What to produce:
Your answer must consist solely of the lines from the start of the entries below through the line with "Not much into", unchanged.

****************

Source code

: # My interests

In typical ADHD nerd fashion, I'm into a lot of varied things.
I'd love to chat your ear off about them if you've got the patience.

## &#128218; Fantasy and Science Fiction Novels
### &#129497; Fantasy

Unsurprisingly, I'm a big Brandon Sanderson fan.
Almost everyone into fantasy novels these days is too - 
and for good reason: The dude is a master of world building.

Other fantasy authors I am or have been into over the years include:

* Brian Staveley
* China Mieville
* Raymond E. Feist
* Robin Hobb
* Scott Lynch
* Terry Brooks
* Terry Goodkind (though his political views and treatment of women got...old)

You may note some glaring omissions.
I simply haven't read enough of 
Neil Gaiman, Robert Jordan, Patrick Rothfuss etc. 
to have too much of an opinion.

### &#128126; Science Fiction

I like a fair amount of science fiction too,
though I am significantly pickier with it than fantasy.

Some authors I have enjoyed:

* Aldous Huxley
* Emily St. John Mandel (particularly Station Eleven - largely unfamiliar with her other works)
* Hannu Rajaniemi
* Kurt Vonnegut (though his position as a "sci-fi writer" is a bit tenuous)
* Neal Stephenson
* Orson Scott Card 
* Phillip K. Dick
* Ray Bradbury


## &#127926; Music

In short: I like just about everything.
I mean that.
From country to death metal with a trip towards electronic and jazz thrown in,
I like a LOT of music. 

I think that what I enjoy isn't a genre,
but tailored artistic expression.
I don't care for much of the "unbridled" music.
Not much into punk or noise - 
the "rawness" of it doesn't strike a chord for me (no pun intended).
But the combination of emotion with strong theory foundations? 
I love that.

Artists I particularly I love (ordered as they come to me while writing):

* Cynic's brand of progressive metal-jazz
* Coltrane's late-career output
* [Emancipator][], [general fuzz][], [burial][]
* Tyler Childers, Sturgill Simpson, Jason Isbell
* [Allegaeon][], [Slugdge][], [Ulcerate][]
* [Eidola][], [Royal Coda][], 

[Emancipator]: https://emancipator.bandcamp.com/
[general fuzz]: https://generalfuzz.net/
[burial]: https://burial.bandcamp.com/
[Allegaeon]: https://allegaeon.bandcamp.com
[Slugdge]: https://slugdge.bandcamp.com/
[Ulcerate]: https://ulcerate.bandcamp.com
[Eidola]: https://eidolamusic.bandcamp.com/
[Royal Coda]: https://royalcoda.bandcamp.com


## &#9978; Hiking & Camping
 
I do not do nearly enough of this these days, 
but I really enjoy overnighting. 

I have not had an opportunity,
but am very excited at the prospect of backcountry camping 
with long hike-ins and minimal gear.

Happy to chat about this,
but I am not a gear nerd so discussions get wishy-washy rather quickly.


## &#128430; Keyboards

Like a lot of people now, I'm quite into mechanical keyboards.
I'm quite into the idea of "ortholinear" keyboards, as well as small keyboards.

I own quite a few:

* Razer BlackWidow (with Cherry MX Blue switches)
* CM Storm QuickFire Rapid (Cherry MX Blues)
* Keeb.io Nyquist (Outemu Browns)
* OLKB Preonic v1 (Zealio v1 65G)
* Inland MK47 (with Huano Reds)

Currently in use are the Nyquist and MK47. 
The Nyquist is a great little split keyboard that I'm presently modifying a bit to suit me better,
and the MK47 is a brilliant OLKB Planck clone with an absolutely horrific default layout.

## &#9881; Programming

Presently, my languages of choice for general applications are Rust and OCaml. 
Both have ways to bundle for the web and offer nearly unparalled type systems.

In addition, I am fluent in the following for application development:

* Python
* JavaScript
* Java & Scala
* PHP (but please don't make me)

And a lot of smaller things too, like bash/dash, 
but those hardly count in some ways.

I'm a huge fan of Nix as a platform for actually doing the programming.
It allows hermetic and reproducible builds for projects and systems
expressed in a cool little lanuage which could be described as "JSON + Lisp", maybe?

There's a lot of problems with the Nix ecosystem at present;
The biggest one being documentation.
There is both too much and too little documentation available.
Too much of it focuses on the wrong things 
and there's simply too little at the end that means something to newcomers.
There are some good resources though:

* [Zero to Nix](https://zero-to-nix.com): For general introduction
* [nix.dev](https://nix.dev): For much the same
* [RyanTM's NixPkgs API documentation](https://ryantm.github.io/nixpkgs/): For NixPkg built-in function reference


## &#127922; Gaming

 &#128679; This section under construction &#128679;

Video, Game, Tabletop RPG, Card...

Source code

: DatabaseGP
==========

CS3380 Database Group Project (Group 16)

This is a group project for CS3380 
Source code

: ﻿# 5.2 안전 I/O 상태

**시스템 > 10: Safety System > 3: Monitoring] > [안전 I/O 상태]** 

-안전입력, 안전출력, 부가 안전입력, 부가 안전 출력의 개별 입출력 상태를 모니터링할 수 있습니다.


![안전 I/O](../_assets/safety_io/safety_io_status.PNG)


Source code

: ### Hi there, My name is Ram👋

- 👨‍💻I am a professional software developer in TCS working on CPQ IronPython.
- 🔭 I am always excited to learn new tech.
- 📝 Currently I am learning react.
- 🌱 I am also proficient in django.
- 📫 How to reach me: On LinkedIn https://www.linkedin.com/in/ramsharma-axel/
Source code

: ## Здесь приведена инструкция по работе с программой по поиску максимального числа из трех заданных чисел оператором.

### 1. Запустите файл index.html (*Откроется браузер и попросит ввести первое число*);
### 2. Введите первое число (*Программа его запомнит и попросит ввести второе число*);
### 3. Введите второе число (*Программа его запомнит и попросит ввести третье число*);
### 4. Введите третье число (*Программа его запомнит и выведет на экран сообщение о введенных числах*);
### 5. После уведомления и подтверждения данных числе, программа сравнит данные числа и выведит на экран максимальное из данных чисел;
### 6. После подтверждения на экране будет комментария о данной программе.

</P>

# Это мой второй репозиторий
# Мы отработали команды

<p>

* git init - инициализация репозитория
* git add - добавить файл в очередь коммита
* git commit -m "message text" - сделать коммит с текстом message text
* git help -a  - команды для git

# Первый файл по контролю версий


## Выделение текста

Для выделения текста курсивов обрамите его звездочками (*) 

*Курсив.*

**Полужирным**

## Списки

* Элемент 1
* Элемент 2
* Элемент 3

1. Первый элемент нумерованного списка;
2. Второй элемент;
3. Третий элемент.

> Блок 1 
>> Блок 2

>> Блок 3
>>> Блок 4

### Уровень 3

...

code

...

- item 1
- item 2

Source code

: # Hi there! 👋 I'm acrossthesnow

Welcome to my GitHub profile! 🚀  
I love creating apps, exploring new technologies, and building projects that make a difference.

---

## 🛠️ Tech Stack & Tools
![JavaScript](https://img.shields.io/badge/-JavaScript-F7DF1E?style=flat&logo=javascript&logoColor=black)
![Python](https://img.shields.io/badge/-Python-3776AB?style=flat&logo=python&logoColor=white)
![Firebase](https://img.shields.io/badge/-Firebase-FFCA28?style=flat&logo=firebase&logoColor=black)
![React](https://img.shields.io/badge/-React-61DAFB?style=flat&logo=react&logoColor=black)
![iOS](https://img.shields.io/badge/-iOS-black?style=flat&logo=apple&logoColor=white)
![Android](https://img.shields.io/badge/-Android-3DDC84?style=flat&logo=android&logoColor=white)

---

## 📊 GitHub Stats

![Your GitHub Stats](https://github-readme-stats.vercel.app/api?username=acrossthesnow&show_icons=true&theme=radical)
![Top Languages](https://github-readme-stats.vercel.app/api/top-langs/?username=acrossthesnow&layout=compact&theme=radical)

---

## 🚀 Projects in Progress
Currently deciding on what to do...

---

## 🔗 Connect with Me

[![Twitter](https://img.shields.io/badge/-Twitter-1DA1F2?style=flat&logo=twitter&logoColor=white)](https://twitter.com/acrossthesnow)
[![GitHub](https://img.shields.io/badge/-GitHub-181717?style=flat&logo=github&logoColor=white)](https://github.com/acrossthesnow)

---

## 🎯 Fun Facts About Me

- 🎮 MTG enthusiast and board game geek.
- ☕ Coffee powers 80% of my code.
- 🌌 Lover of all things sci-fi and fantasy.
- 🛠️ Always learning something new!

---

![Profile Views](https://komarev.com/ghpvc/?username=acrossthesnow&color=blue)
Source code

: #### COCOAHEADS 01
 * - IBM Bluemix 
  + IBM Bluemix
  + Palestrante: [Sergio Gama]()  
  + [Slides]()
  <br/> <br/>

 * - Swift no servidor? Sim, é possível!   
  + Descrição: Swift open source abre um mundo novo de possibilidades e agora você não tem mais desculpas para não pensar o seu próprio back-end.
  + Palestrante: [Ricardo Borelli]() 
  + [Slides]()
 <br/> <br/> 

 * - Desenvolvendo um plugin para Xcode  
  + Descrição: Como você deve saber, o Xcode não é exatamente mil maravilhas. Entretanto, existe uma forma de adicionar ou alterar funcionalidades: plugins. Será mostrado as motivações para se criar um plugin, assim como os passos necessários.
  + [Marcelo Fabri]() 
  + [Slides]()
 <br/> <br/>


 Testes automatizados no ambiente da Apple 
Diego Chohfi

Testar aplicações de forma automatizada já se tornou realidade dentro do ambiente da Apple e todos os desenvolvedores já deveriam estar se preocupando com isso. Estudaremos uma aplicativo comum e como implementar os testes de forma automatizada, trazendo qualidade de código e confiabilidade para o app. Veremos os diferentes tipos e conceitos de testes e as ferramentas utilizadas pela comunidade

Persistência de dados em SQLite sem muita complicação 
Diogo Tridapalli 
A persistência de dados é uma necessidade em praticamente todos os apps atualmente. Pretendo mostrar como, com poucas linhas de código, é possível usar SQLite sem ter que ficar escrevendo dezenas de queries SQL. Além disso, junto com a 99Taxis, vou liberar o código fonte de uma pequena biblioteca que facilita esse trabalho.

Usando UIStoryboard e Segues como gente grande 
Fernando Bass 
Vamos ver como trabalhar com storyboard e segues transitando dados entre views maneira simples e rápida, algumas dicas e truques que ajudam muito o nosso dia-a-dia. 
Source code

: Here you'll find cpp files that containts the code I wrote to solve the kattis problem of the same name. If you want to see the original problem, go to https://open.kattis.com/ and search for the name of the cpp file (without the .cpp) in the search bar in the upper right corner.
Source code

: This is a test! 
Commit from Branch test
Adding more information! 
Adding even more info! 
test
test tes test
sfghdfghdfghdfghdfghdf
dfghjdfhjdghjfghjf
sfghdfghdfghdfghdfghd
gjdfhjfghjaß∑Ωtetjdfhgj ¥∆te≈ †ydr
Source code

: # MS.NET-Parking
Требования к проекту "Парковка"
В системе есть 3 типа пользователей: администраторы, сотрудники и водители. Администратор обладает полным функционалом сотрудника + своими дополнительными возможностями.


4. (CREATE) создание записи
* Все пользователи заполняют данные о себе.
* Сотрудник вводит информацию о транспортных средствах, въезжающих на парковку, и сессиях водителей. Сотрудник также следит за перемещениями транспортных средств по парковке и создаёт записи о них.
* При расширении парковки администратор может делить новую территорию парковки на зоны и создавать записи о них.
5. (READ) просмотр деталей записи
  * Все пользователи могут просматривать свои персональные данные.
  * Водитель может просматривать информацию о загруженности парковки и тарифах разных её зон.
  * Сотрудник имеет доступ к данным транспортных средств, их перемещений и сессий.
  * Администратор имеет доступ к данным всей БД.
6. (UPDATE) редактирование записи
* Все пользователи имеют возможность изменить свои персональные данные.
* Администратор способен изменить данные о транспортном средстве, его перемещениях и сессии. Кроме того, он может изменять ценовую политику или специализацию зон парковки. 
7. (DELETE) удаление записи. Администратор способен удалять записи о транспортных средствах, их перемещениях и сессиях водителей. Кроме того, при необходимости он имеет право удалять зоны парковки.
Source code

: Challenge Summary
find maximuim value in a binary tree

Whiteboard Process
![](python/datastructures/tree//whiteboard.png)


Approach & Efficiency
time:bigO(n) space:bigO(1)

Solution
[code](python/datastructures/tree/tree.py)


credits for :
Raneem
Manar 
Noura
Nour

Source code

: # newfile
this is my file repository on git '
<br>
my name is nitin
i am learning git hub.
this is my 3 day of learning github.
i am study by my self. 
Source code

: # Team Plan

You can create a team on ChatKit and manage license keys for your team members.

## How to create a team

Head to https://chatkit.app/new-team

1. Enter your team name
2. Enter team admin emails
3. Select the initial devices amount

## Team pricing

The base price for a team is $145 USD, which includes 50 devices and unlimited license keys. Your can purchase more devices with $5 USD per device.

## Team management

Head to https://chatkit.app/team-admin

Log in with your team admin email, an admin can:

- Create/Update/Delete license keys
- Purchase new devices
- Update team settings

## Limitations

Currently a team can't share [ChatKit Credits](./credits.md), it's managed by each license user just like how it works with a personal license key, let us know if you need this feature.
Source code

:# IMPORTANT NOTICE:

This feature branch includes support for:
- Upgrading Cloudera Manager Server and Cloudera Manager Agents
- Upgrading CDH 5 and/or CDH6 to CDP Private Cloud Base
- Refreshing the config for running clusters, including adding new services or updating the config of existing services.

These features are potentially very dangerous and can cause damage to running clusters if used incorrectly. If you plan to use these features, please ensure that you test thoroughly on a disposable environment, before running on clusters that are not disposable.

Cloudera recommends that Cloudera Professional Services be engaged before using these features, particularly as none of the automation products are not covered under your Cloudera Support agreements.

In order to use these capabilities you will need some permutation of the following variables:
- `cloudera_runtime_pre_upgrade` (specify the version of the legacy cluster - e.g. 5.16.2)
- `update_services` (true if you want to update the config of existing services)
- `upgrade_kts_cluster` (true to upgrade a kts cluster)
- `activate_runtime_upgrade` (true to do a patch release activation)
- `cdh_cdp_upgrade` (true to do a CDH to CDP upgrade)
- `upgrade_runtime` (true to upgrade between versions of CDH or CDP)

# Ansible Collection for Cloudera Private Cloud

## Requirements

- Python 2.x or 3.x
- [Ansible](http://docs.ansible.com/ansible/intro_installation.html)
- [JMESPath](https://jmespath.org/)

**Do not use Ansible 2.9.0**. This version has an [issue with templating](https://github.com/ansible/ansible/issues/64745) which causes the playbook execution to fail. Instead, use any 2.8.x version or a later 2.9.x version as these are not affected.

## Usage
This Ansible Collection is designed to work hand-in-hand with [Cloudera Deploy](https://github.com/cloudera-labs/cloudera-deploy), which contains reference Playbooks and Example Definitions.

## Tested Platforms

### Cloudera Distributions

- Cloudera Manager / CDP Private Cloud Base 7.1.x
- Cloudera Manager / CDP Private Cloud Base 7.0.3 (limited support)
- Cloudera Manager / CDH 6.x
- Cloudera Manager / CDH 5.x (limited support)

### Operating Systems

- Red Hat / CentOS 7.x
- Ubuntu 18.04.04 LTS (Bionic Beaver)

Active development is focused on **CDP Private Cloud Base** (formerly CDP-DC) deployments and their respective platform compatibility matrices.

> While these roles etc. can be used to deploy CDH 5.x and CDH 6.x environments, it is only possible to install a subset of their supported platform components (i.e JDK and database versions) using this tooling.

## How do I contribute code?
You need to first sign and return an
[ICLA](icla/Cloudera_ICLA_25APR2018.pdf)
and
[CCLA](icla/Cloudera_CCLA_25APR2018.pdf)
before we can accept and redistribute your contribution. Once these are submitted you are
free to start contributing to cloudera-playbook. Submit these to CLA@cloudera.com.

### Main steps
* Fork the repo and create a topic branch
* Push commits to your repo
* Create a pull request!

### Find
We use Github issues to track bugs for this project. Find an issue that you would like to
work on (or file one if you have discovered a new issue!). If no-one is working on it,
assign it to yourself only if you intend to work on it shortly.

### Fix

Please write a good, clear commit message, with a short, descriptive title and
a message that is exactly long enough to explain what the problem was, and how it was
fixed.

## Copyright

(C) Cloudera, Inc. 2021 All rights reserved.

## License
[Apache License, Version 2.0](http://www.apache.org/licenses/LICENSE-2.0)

****************

Answer box:
Source code

: # My interests

In typical ADHD nerd fashion, I'm into a lot of varied things.
I'd love to chat your ear off about them if you've got the patience.

## &#128218; Fantasy and Science Fiction Novels
### &#129497; Fantasy

Unsurprisingly, I'm a big Brandon Sanderson fan.
Almost everyone into fantasy novels these days is too - 
and for good reason: The dude is a master of world building.

Other fantasy authors I am or have been into over the years include:

* Brian Staveley
* China Mieville
* Raymond E. Feist
* Robin Hobb
* Scott Lynch
* Terry Brooks
* Terry Goodkind (though his political views and treatment of women got...old)

You may note some glaring omissions.
I simply haven't read enough of 
Neil Gaiman, Robert Jordan, Patrick Rothfuss etc. 
to have too much of an opinion.

### &#128126; Science Fiction

I like a fair amount of science fiction too,
though I am significantly pickier with it than fantasy.

Some authors I have enjoyed:

* Aldous Huxley
* Emily St. John Mandel (particularly Station Eleven - largely unfamiliar with her other works)
* Hannu Rajaniemi
* Kurt Vonnegut (though his position as a "sci-fi writer" is a bit tenuous)
* Neal Stephenson
* Orson Scott Card 
* Phillip K. Dick
* Ray Bradbury


## &#127926; Music

In short: I like just about everything.
I mean that.
From country to death metal with a trip towards electronic and jazz thrown in,
I like a LOT of music. 

I think that what I enjoy isn't a genre,
but tailored artistic expression.
I don't care for much of the "unbridled" music.
Not much into punk or noise - 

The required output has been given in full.